» **TASK DESCRIPTION**: Among the lines of the records, please find those that contain the word "TRIGGER" and copy them.

(DATA FOR ANALYSIS Opens)

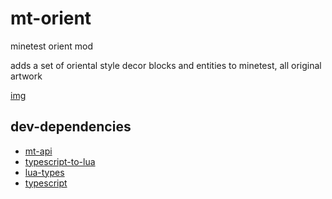 # mt-orient
minetest orient mod

adds a set of oriental style decor blocks and entities to minetest, all original artwork

[img](./example.png)

## dev-dependencies
- [mt-api](https://github.com/RepComm/mt-api)
- [typescript-to-lua](https://github.com/TypeScriptToLua/TypeScriptToLua)
- [lua-types](https://github.com/TypeScriptToLua/lua-types)
- [typescript](https://github.com/microsoft/TypeScript)

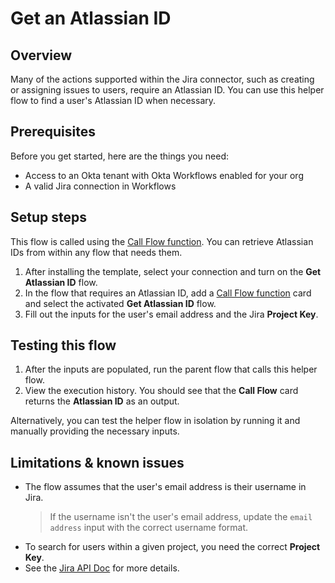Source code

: # Get an Atlassian ID

## Overview

Many of the actions supported within the Jira connector, such as creating or assigning issues to users, require an Atlassian ID. You can use this helper flow to find a user's Atlassian ID when necessary.

## Prerequisites

Before you get started, here are the things you need:

- Access to an Okta tenant with Okta Workflows enabled for your org
- A valid Jira connection in Workflows

## Setup steps

This flow is called using the [Call Flow function](https://help.okta.com/wf/en-us/content/topics/workflows/function-reference/flow-control/flocontrol_spawn.htm). You can retrieve Atlassian IDs from within any flow that needs them.

1. After installing the template, select your connection and turn on the **Get Atlassian ID** flow.
2. In the flow that requires an Atlassian ID, add a [Call Flow function](https://help.okta.com/wf/en-us/content/topics/workflows/function-reference/flow-control/flocontrol_spawn.htm) card and select the activated **Get Atlassian ID** flow.
3. Fill out the inputs for the user's email address and the Jira **Project Key**.

## Testing this flow

1. After the inputs are populated, run the parent flow that calls this helper flow.
2. View the execution history. You should see that the **Call Flow** card returns the **Atlassian ID** as an output.

Alternatively, you can test the helper flow in isolation by running it and manually providing the necessary inputs.

## Limitations & known issues

* The flow assumes that the user's email address is their username in Jira.
    > If the username isn't the user's email address, update the `email address` input with the correct username format.
* To search for users within a given project, you need the correct **Project Key**.
* See the [Jira API Doc](https://developer.atlassian.com/cloud/jira/platform/rest/v3/api-group-user-search/#api-group-user-search) for more details. 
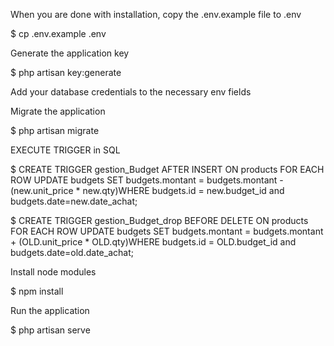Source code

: When you are done with installation, copy the .env.example file to .env

$ cp .env.example .env

Generate the application key

$ php artisan key:generate

Add your database credentials to the necessary env fields

Migrate the application

$ php artisan migrate

EXECUTE  TRIGGER in SQL

$ CREATE TRIGGER gestion_Budget AFTER INSERT ON products
 FOR EACH ROW UPDATE budgets SET budgets.montant = budgets.montant - (new.unit_price * new.qty)WHERE budgets.id = new.budget_id and budgets.date=new.date_achat;


$ CREATE TRIGGER gestion_Budget_drop BEFORE DELETE ON products
 FOR EACH ROW UPDATE budgets SET budgets.montant = budgets.montant + (OLD.unit_price * OLD.qty)WHERE budgets.id = OLD.budget_id and budgets.date=old.date_achat;

Install node modules

$ npm install

Run the application

$ php artisan serve
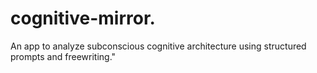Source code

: # cognitive-mirror.
An app to analyze subconscious cognitive architecture using structured prompts and freewriting."
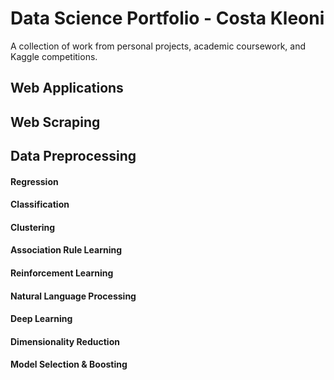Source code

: # Data Science Portfolio - Costa Kleoni
A collection of work from personal projects, academic coursework, and Kaggle competitions.

Web Applications
---
Web Scraping
---
Data Preprocessing
---
#### Regression
#### Classification
#### Clustering 
#### Association Rule Learning
#### Reinforcement Learning
#### Natural Language Processing
#### Deep Learning
#### Dimensionality Reduction
#### Model Selection & Boosting

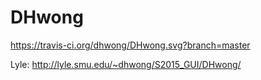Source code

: # DHwong

<img>https://travis-ci.org/dhwong/DHwong.svg?branch=master<img>

Lyle: http://lyle.smu.edu/~dhwong/S2015_GUI/DHwong/
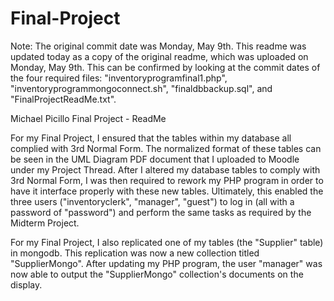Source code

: # Final-Project

Note: The original commit date was Monday, May 9th. This readme was updated today as a copy of the original readme, which was uploaded on Monday, May 9th. This can be confirmed by looking at the commit dates of the four required files: "inventoryprogramfinal1.php", "inventoryprogrammongoconnect.sh", "finaldbbackup.sql", and "FinalProjectReadMe.txt".  

Michael Picillo
Final Project - ReadMe

For my Final Project, I ensured that the tables within my database all complied with 3rd Normal Form.  The normalized format of these tables can be seen in the UML Diagram PDF document that I uploaded to Moodle under my Project Thread.  After I altered my database tables to comply with 3rd Normal Form, I was then required to rework my PHP program in order to have it interface properly with these new tables.  Ultimately, this enabled the three users ("inventoryclerk", "manager", "guest") to log in (all with a password of "password") and perform the same tasks as required by the Midterm Project.

For my Final Project, I also replicated one of my tables (the "Supplier" table) in mongodb.  This replication was now a new collection titled "SupplierMongo".  After updating my PHP program, the user "manager" was now able to output the "SupplierMongo" collection's documents on the display.  
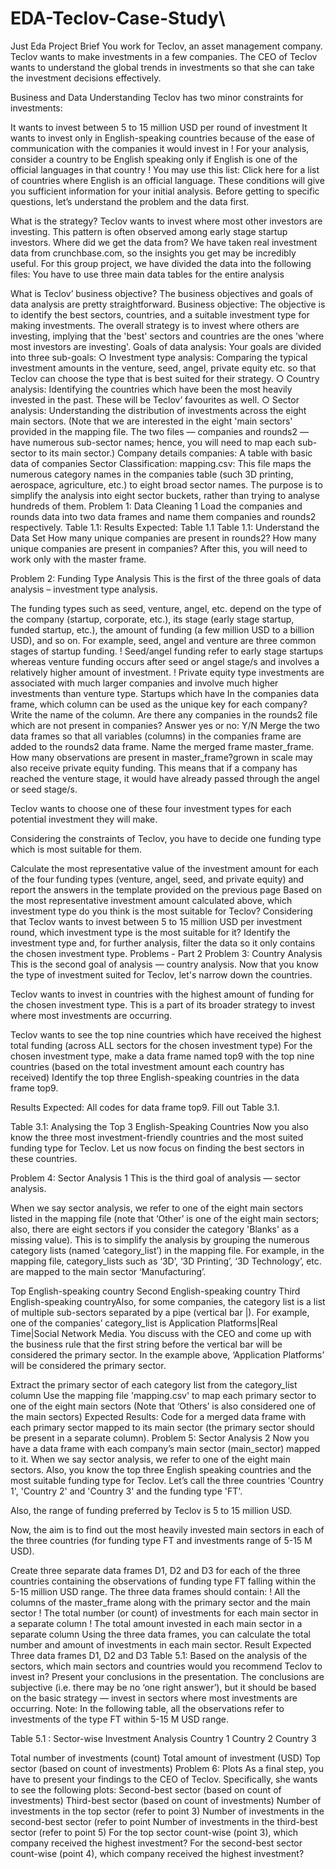 # EDA-Teclov-Case-Study\

Just Eda Project Brief You work for Teclov, an asset management company. Teclov wants to make investments in a few companies. The CEO of Teclov wants to understand the global trends in investments so that she can take the investment decisions effectively.

Business and Data Understanding Teclov has two minor constraints for investments:

It wants to invest between 5 to 15 million USD per round of investment
It wants to invest only in English-speaking countries because of the ease of communication with the companies it would invest in ! For your analysis, consider a country to be English speaking only if English is one of the official languages in that country ! You may use this list: Click here for a list of countries where English is an official language.
These conditions will give you sufficient information for your initial analysis. Before getting to specific questions, let’s understand the problem and the data first.

What is the strategy? Teclov wants to invest where most other investors are investing. This pattern is often observed among early stage startup investors.
Where did we get the data from? We have taken real investment data from crunchbase.com, so the insights you get may be incredibly useful. For this group project, we have divided the data into the following files:
You have to use three main data tables for the entire analysis

What is Teclov’ business objective? The business objectives and goals of data analysis are pretty straightforward.
Business objective: The objective is to identify the best sectors, countries, and a suitable investment type for making investments. The overall strategy is to invest where others are investing, implying that the 'best' sectors and countries are the ones 'where most investors are investing'.
Goals of data analysis: Your goals are divided into three sub-goals: ○ Investment type analysis: Comparing the typical investment amounts in the venture, seed, angel, private equity etc. so that Teclov can choose the type that is best suited for their strategy. ○ Country analysis: Identifying the countries which have been the most heavily invested in the past. These will be Teclov’ favourites as well. ○ Sector analysis: Understanding the distribution of investments across the eight main sectors. (Note that we are interested in the eight 'main sectors' provided in the mapping file. The two files — companies and rounds2 — have numerous sub-sector names; hence, you will need to map each sub-sector to its main sector.)
Company details companies: A table with basic data of companies
Sector Classification: mapping.csv: This file maps the numerous category names in the companies table (such 3D printing, aerospace, agriculture, etc.) to eight broad sector names. The purpose is to simplify the analysis into eight sector buckets, rather than trying to analyse hundreds of them. Problem 1: Data Cleaning 1
Load the companies and rounds data into two data frames and name them companies and rounds2 respectively.
Table 1.1:
Results Expected: Table 1.1 Table 1.1: Understand the Data Set How many unique companies are present in rounds2? How many unique companies are present in companies?
After this, you will need to work only with the master frame.

Problem 2: Funding Type Analysis This is the first of the three goals of data analysis – investment type analysis.

The funding types such as seed, venture, angel, etc. depend on the type of the company (startup, corporate, etc.), its stage (early stage startup, funded startup, etc.), the amount of funding (a few million USD to a billion USD), and so on. For example, seed, angel and venture are three common stages of startup funding. ! Seed/angel funding refer to early stage startups whereas venture funding occurs after seed or angel stage/s and involves a relatively higher amount of investment. ! Private equity type investments are associated with much larger companies and involve much higher investments than venture type. Startups which have In the companies data frame, which column can be used as the unique key for each company? Write the name of the column. Are there any companies in the rounds2 file which are not present in companies? Answer yes or no: Y/N Merge the two data frames so that all variables (columns) in the companies frame are added to the rounds2 data frame. Name the merged frame master_frame. How many observations are present in master_frame?grown in scale may also receive private equity funding. This means that if a company has reached the venture stage, it would have already passed through the angel or seed stage/s.

Teclov wants to choose one of these four investment types for each potential investment they will make.

Considering the constraints of Teclov, you have to decide one funding type which is most suitable for them.

Calculate the most representative value of the investment amount for each of the four funding types (venture, angel, seed, and private equity) and report the answers in the template provided on the previous page
Based on the most representative investment amount calculated above, which investment type do you think is the most suitable for Teclov?
Considering that Teclov wants to invest between 5 to 15 million USD per investment round, which investment type is the most suitable for it? Identify the investment type and, for further analysis, filter the data so it only contains the chosen investment type. Problems - Part 2 Problem 3: Country Analysis This is the second goal of analysis — country analysis.
Now that you know the type of investment suited for Teclov, let's narrow down the countries.

Teclov wants to invest in countries with the highest amount of funding for the chosen investment type. This is a part of its broader strategy to invest where most investments are occurring.

Teclov wants to see the top nine countries which have received the highest total funding (across ALL sectors for the chosen investment type)
For the chosen investment type, make a data frame named top9 with the top nine countries (based on the total investment amount each country has received)
Identify the top three English-speaking countries in the data frame top9.

Results Expected: All codes for data frame top9. Fill out Table 3.1.

Table 3.1: Analysing the Top 3 English-Speaking Countries
Now you also know the three most investment-friendly countries and the most suited funding type for Teclov. Let us now focus on finding the best sectors in these countries.

Problem 4: Sector Analysis 1 This is the third goal of analysis — sector analysis.

When we say sector analysis, we refer to one of the eight main sectors listed in the mapping file (note that ‘Other’ is one of the eight main sectors; also, there are eight sectors if you consider the category 'Blanks' as a missing value). This is to simplify the analysis by grouping the numerous category lists (named ‘category_list’) in the mapping file. For example, in the mapping file, category_lists such as ‘3D’, ‘3D Printing’, ‘3D Technology’, etc. are mapped to the main sector ‘Manufacturing’.

Top English-speaking country
Second English-speaking country
Third English-speaking countryAlso, for some companies, the category list is a list of multiple sub-sectors separated by a pipe (vertical bar |). For example, one of the companies’ category_list is Application Platforms|Real Time|Social Network Media.
You discuss with the CEO and come up with the business rule that the first string before the vertical bar will be considered the primary sector. In the example above, ‘Application Platforms’ will be considered the primary sector.

Extract the primary sector of each category list from the category_list column
Use the mapping file 'mapping.csv' to map each primary sector to one of the eight main sectors (Note that ‘Others’ is also considered one of the main sectors) Expected Results: Code for a merged data frame with each primary sector mapped to its main sector (the primary sector should be present in a separate column).
Problem 5: Sector Analysis 2 Now you have a data frame with each company’s main sector (main_sector) mapped to it. When we say sector analysis, we refer to one of the eight main sectors. Also, you know the top three English speaking countries and the most suitable funding type for Teclov. Let’s call the three countries 'Country 1', 'Country 2' and 'Country 3' and the funding type 'FT'.

Also, the range of funding preferred by Teclov is 5 to 15 million USD.

Now, the aim is to find out the most heavily invested main sectors in each of the three countries (for funding type FT and investments range of 5-15 M USD).

Create three separate data frames D1, D2 and D3 for each of the three countries containing the observations of funding type FT falling within the 5-15 million USD range. The three data frames should contain: ! All the columns of the master_frame along with the primary sector and the main sector ! The total number (or count) of investments for each main sector in a separate column ! The total amount invested in each main sector in a separate column Using the three data frames, you can calculate the total number and amount of investments in each main sector. Result Expected
Three data frames D1, D2 and D3
Table 5.1: Based on the analysis of the sectors, which main sectors and countries would you recommend Teclov to invest in? Present your conclusions in the presentation. The conclusions are subjective (i.e. there may be no ‘one right answer’), but it should be based on the basic strategy — invest in sectors where most investments are occurring.
Note: In the following table, all the observations refer to investments of the type FT within 5-15 M USD range.

Table 5.1 : Sector-wise Investment Analysis Country 1 Country 2 Country 3

Total number of investments (count)
Total amount of investment (USD)
Top sector (based on count of investments) Problem 6: Plots As a final step, you have to present your findings to the CEO of Teclov. Specifically, she wants to see the following plots:
Second-best sector (based on count of investments)
Third-best sector (based on count of investments)
Number of investments in the top sector (refer to point 3)
Number of investments in the second-best sector (refer to point
Number of investments in the third-best sector (refer to point 5)
For the top sector count-wise (point 3), which company received the highest investment?
For the second-best sector count-wise (point 4), which company received the highest investment?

(DATA FOR ANALYSIS Closes)

» **SOLUTION BELOW**:
EXECUTE  TRIGGER in SQL
$ CREATE TRIGGER gestion_Budget AFTER INSERT ON products
$ CREATE TRIGGER gestion_Budget_drop BEFORE DELETE ON products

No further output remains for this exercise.